Our oldest did 9th grade as a home schooled student. He decided that he really wanted to do "regular" high school in 10th. I strongly suggested that he do 9th again since he was a year ahead anyway by age, but he insisted. The school would not recognize most of the classes he had taken (they did recognize a couple of math classes through EPGY and Japanese classes at the local community college but nothing else) since they were not "accredited". This meant that in order to graduate with his class he would have to take 7 classes -- one each period with no study hall. Having done that myself, I knew that this was very, very difficult. It also meant carrying 40 pound of books on his back, since he had to do all his homework at home. I think this was one of the reasons (although not the only one) he decided that he'd rather go to a smaller, private school. It ultimately worked out (he's graduating from college next June if all goes well), but IMO if there is any possibility that your child wants to go to "regular" high school, you should check to see whether the school(s) you are interested in will only accept credits from accredited schools since that may affect your decision as to when you do the transfer over and/or which school is truly open to you. (And, BTW, I consulted with an HSLDA-recommended attorney about the refusal to give credits -- there was apparently nothing that could reasonably be done.)

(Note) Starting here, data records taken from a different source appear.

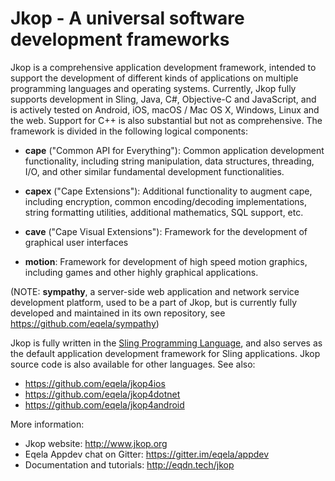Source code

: Jkop - A universal software development frameworks
=================================================

Jkop is a comprehensive application development framework,
intended to support the development of different kinds of
applications on multiple programming languages and operating
systems. Currently, Jkop fully supports development in Sling,
Java, C#, Objective-C and JavaScript, and is actively tested on
Android, iOS, macOS / Mac OS X, Windows, Linux and the web. Support
for C++ is also substantial but not as comprehensive. The framework
is divided in the following logical components:

* **cape** ("Common API for Everything"): Common application development
functionality, including string manipulation, data structures,
threading, I/O, and other similar fundamental development functionalities.

* **capex** ("Cape Extensions"): Additional functionality to augment cape,
including encryption, common encoding/decoding implementations,
string formatting utilities, additional mathematics, SQL support, etc.

* **cave** ("Cape Visual Extensions"): Framework for the development of
graphical user interfaces

* **motion**: Framework for development of high speed motion graphics, including
games and other highly graphical applications.

(NOTE: **sympathy**, a server-side web application and network service
development platform, used to be a part of Jkop, but is currently fully developed
and maintained in its own repository, see https://github.com/eqela/sympathy)

Jkop is fully written in the [Sling Programming Language](http://eqdn.tech/sling),
and also serves as the default application development framework for Sling applications.
Jkop source code is also available for other languages. See also:

* https://github.com/eqela/jkop4ios
* https://github.com/eqela/jkop4dotnet
* https://github.com/eqela/jkop4android

More information:

* Jkop website: http://www.jkop.org
* Eqela Appdev chat on Gitter: https://gitter.im/eqela/appdev
* Documentation and tutorials: http://eqdn.tech/jkop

With respect to colleges, virtually all colleges have ways of dealing with unaccredited schools since even public high schools are sometimes not accredited. In those cases you usually can "prove" the student's level of achievement (validate the grades in other words) by taking tests such as the SAT subject exams. I know that the University of California system publishes the test scores necessary to comply with the so-called "a-g" requirements (essentially, if you are a resident that meets certain standards in a set curriculum with certain test scores they MUST offer you a place somewhere in the U.C. system). Note, however, our second son is only a freshman in HS this year, but obviously I've checked, and we have a plan for how we are going to comply.
The other way that you can deal with this is to find an accredited school that will allow your student to take certain classes. For example, most community colleges are accredited and colleges will not require additional verification for those grades. We are fortunate to have an independent learning school (one-on-one tutoring) which is fully accredited. My son is taking AP Spanish there this year which means that even if he didn't take the AP test (although he will, of course) the "A" that he will hopefully get in that class will be counted as meeting the language requirement for U.C. and other colleges.